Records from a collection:
'''
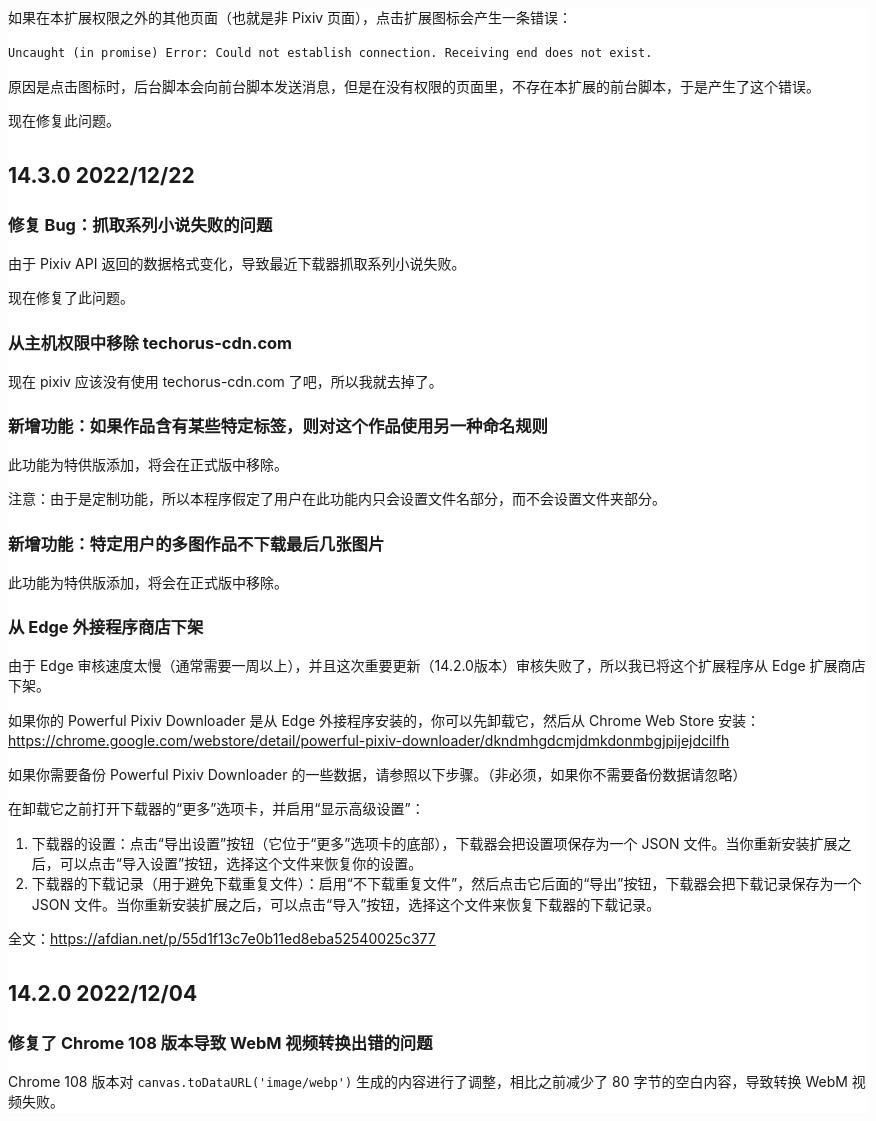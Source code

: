 如果在本扩展权限之外的其他页面（也就是非 Pixiv 页面），点击扩展图标会产生一条错误：

```
Uncaught (in promise) Error: Could not establish connection. Receiving end does not exist.
```

原因是点击图标时，后台脚本会向前台脚本发送消息，但是在没有权限的页面里，不存在本扩展的前台脚本，于是产生了这个错误。

现在修复此问题。

## 14.3.0 2022/12/22

### 修复 Bug：抓取系列小说失败的问题

由于 Pixiv API 返回的数据格式变化，导致最近下载器抓取系列小说失败。

现在修复了此问题。

### 从主机权限中移除 techorus-cdn.com

现在 pixiv 应该没有使用 techorus-cdn.com 了吧，所以我就去掉了。

### 新增功能：如果作品含有某些特定标签，则对这个作品使用另一种命名规则

此功能为特供版添加，将会在正式版中移除。

注意：由于是定制功能，所以本程序假定了用户在此功能内只会设置文件名部分，而不会设置文件夹部分。

### 新增功能：特定用户的多图作品不下载最后几张图片

此功能为特供版添加，将会在正式版中移除。

### 从 Edge 外接程序商店下架

由于 Edge 审核速度太慢（通常需要一周以上），并且这次重要更新（14.2.0版本）审核失败了，所以我已将这个扩展程序从 Edge 扩展商店下架。

如果你的 Powerful Pixiv Downloader 是从 Edge 外接程序安装的，你可以先卸载它，然后从 Chrome Web Store 安装：
https://chrome.google.com/webstore/detail/powerful-pixiv-downloader/dkndmhgdcmjdmkdonmbgjpijejdcilfh

如果你需要备份 Powerful Pixiv Downloader 的一些数据，请参照以下步骤。（非必须，如果你不需要备份数据请忽略）

在卸载它之前打开下载器的“更多”选项卡，并启用“显示高级设置”：

1. 下载器的设置：点击“导出设置”按钮（它位于“更多”选项卡的底部），下载器会把设置项保存为一个 JSON 文件。当你重新安装扩展之后，可以点击“导入设置”按钮，选择这个文件来恢复你的设置。
2. 下载器的下载记录（用于避免下载重复文件）：启用“不下载重复文件”，然后点击它后面的“导出”按钮，下载器会把下载记录保存为一个 JSON 文件。当你重新安装扩展之后，可以点击“导入”按钮，选择这个文件来恢复下载器的下载记录。

全文：https://afdian.net/p/55d1f13c7e0b11ed8eba52540025c377

## 14.2.0 2022/12/04

### 修复了 Chrome 108 版本导致 WebM 视频转换出错的问题

Chrome 108 版本对 `canvas.toDataURL('image/webp')` 生成的内容进行了调整，相比之前减少了 80 字节的空白内容，导致转换 WebM 视频失败。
'''
### [WHAT IS EXPECTED]
Copy each line in the data that holds the word "techorus".

### [EXERCISE RESPONSE]
### 从主机权限中移除 techorus-cdn.com
现在 pixiv 应该没有使用 techorus-cdn.com 了吧，所以我就去掉了。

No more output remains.